Postby moonlit_mauve on Tue Apr 12, 2005 7:45 am

my relationship in going bad...my bf wont even talk to me,he 's acting weird and told me not to call him up and when i told him,im lonely without him,he told me,he likes long walks alone and he doesnt have any1 to talk to either so i should also learn to live without talking to anybody ,him included!

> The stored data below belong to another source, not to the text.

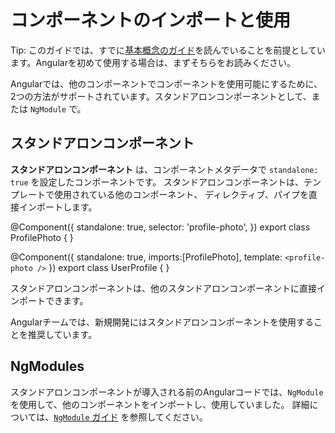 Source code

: # コンポーネントのインポートと使用

Tip: このガイドでは、すでに[基本概念のガイド](essentials)を読んでいることを前提としています。Angularを初めて使用する場合は、まずそちらをお読みください。

Angularでは、他のコンポーネントでコンポーネントを使用可能にするために、2つの方法がサポートされています。スタンドアロンコンポーネントとして、または `NgModule` で。

## スタンドアロンコンポーネント

**スタンドアロンコンポーネント** は、コンポーネントメタデータで `standalone: true` を設定したコンポーネントです。
スタンドアロンコンポーネントは、テンプレートで使用されている他のコンポーネント、
ディレクティブ、パイプを直接インポートします。

<docs-code language="ts" highlight="[2, [8, 9]]">
@Component({
  standalone: true,
  selector: 'profile-photo',
})
export class ProfilePhoto { }

@Component({
  standalone: true,
  imports:[ProfilePhoto],
  template: `<profile-photo />`
})
export class UserProfile { }
</docs-code>

スタンドアロンコンポーネントは、他のスタンドアロンコンポーネントに直接インポートできます。

Angularチームでは、新規開発にはスタンドアロンコンポーネントを使用することを推奨しています。

## NgModules

スタンドアロンコンポーネントが導入される前のAngularコードでは、`NgModule` を使用して、他のコンポーネントをインポートし、使用していました。
詳細については、[`NgModule` ガイド](guide/ngmodules) を参照してください。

he's acting weird saying im ugly..i spoke to a couple of friends and every1 disagrees...ppl tell me i look good,mayb not drop dead gorgeous but good...my bf is skinny, and gals treat him like he doesnt exist..so is he taking the anger out on me by claiming that im ugly??...my friend told me she saw me the other day and that i looked pretty,when i told her my prob,she told me,im too pretty for my bf and wonders y he says such awful thinsg to me...alot of ppl told me i look good for him..ive been goin out with this guy for 4 years and every now and then he claims im ugly and then somehow i call him up try my best to make the relationship work.. do u think i need to give my bf some time?
..another guy friend told me, that my bf is insane and ppl donno wat im doing with a guy who looks and behaves the way he does,my bf has got headweight.he's richer than i but he isnt super rich...
thing is he has very few friends...alot of ppl call him pysco..but i loved him anyway coz he's VERY CARING ...but at times ,he goes crazy...says he wants excitement in life,wants a model/celeb...and claims im ugly...sometimes i think he is insecure and just wants to be alone...it doesnt make sense...he works 9-7pm so i understand life could be monotonous and he needs some fun,something relaxing...and when he says he wants a good looking gal instead of me,it hurts...
can anyone help? i'd be grateful...thanks!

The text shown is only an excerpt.